How to complete this task: Copy task. Retype the whole listing exactly, omitting any picture in it.
[Material shown Boundary: Start]
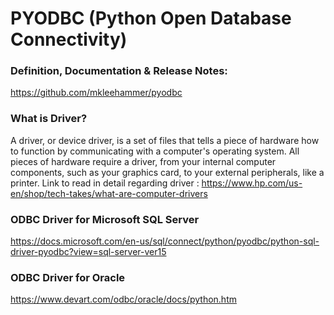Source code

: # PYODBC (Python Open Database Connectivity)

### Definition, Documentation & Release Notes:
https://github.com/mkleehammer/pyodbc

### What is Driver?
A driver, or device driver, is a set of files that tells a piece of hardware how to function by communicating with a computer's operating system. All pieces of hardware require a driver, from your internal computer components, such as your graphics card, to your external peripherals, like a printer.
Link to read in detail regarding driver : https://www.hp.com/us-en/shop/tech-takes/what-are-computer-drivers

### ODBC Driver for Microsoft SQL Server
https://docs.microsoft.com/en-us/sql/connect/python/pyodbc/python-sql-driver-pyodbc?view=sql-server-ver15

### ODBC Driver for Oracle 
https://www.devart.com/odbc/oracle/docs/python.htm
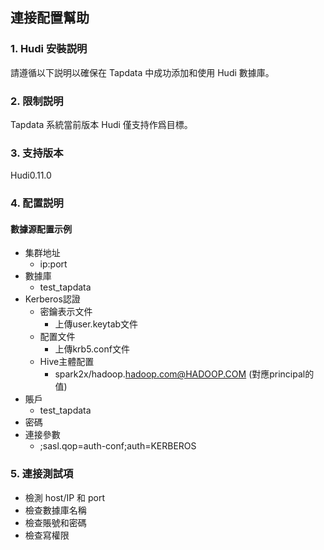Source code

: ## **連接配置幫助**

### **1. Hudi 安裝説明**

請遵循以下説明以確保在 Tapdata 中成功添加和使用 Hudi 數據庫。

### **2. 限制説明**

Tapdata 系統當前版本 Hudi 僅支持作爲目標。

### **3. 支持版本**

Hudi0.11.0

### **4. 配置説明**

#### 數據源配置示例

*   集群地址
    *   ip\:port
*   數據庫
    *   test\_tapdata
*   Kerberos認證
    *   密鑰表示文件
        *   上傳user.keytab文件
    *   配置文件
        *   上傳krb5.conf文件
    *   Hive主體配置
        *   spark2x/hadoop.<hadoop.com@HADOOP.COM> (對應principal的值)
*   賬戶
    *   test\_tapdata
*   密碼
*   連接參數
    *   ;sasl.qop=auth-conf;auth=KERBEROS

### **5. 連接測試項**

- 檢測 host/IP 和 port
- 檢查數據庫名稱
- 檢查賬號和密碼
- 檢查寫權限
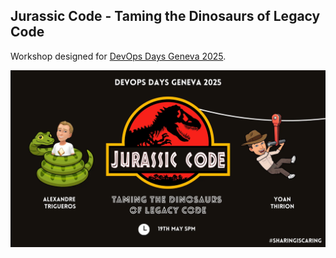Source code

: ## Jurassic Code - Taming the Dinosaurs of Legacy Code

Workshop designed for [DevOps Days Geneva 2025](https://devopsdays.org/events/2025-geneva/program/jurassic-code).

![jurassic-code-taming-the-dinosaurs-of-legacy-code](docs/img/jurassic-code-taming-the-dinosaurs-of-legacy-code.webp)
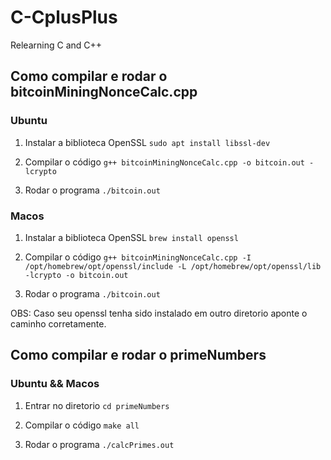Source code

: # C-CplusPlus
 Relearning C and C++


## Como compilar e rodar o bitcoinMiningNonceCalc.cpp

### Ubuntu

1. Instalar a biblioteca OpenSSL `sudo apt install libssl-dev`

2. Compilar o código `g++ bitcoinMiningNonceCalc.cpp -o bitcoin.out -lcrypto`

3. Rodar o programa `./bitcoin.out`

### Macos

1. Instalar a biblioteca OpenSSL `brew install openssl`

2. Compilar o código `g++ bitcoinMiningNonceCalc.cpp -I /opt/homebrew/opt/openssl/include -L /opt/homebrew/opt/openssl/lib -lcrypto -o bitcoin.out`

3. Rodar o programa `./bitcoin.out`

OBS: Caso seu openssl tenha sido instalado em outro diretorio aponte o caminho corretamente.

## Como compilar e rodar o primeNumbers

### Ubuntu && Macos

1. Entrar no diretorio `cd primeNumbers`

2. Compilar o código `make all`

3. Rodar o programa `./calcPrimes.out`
[Material shown Boundary: End]
Output:
Source code

: # PYODBC (Python Open Database Connectivity)

### Definition, Documentation & Release Notes:
https://github.com/mkleehammer/pyodbc

### What is Driver?
A driver, or device driver, is a set of files that tells a piece of hardware how to function by communicating with a computer's operating system. All pieces of hardware require a driver, from your internal computer components, such as your graphics card, to your external peripherals, like a printer.
Link to read in detail regarding driver : https://www.hp.com/us-en/shop/tech-takes/what-are-computer-drivers

### ODBC Driver for Microsoft SQL Server
https://docs.microsoft.com/en-us/sql/connect/python/pyodbc/python-sql-driver-pyodbc?view=sql-server-ver15

### ODBC Driver for Oracle 
https://www.devart.com/odbc/oracle/docs/python.htm
Source code

: ## **連接配置幫助**

### **1. Hudi 安裝説明**

請遵循以下説明以確保在 Tapdata 中成功添加和使用 Hudi 數據庫。

### **2. 限制説明**

Tapdata 系統當前版本 Hudi 僅支持作爲目標。

### **3. 支持版本**

Hudi0.11.0

### **4. 配置説明**

#### 數據源配置示例

*   集群地址
    *   ip\:port
*   數據庫
    *   test\_tapdata
*   Kerberos認證
    *   密鑰表示文件
        *   上傳user.keytab文件
    *   配置文件
        *   上傳krb5.conf文件
    *   Hive主體配置
        *   spark2x/hadoop.<hadoop.com@HADOOP.COM> (對應principal的值)
*   賬戶
    *   test\_tapdata
*   密碼
*   連接參數
    *   ;sasl.qop=auth-conf;auth=KERBEROS

### **5. 連接測試項**

- 檢測 host/IP 和 port
- 檢查數據庫名稱
- 檢查賬號和密碼
- 檢查寫權限
Source code

: ## Jurassic Code - Taming the Dinosaurs of Legacy Code

Workshop designed for [DevOps Days Geneva 2025](https://devopsdays.org/events/2025-geneva/program/jurassic-code).

![jurassic-code-taming-the-dinosaurs-of-legacy-code](docs/img/jurassic-code-taming-the-dinosaurs-of-legacy-code.webp)
Source code

: # C-CplusPlus
 Relearning C and C++


## Como compilar e rodar o bitcoinMiningNonceCalc.cpp

### Ubuntu

1. Instalar a biblioteca OpenSSL `sudo apt install libssl-dev`

2. Compilar o código `g++ bitcoinMiningNonceCalc.cpp -o bitcoin.out -lcrypto`

3. Rodar o programa `./bitcoin.out`

### Macos

1. Instalar a biblioteca OpenSSL `brew install openssl`

2. Compilar o código `g++ bitcoinMiningNonceCalc.cpp -I /opt/homebrew/opt/openssl/include -L /opt/homebrew/opt/openssl/lib -lcrypto -o bitcoin.out`

3. Rodar o programa `./bitcoin.out`

OBS: Caso seu openssl tenha sido instalado em outro diretorio aponte o caminho corretamente.

## Como compilar e rodar o primeNumbers

### Ubuntu && Macos

1. Entrar no diretorio `cd primeNumbers`

2. Compilar o código `make all`

3. Rodar o programa `./calcPrimes.out`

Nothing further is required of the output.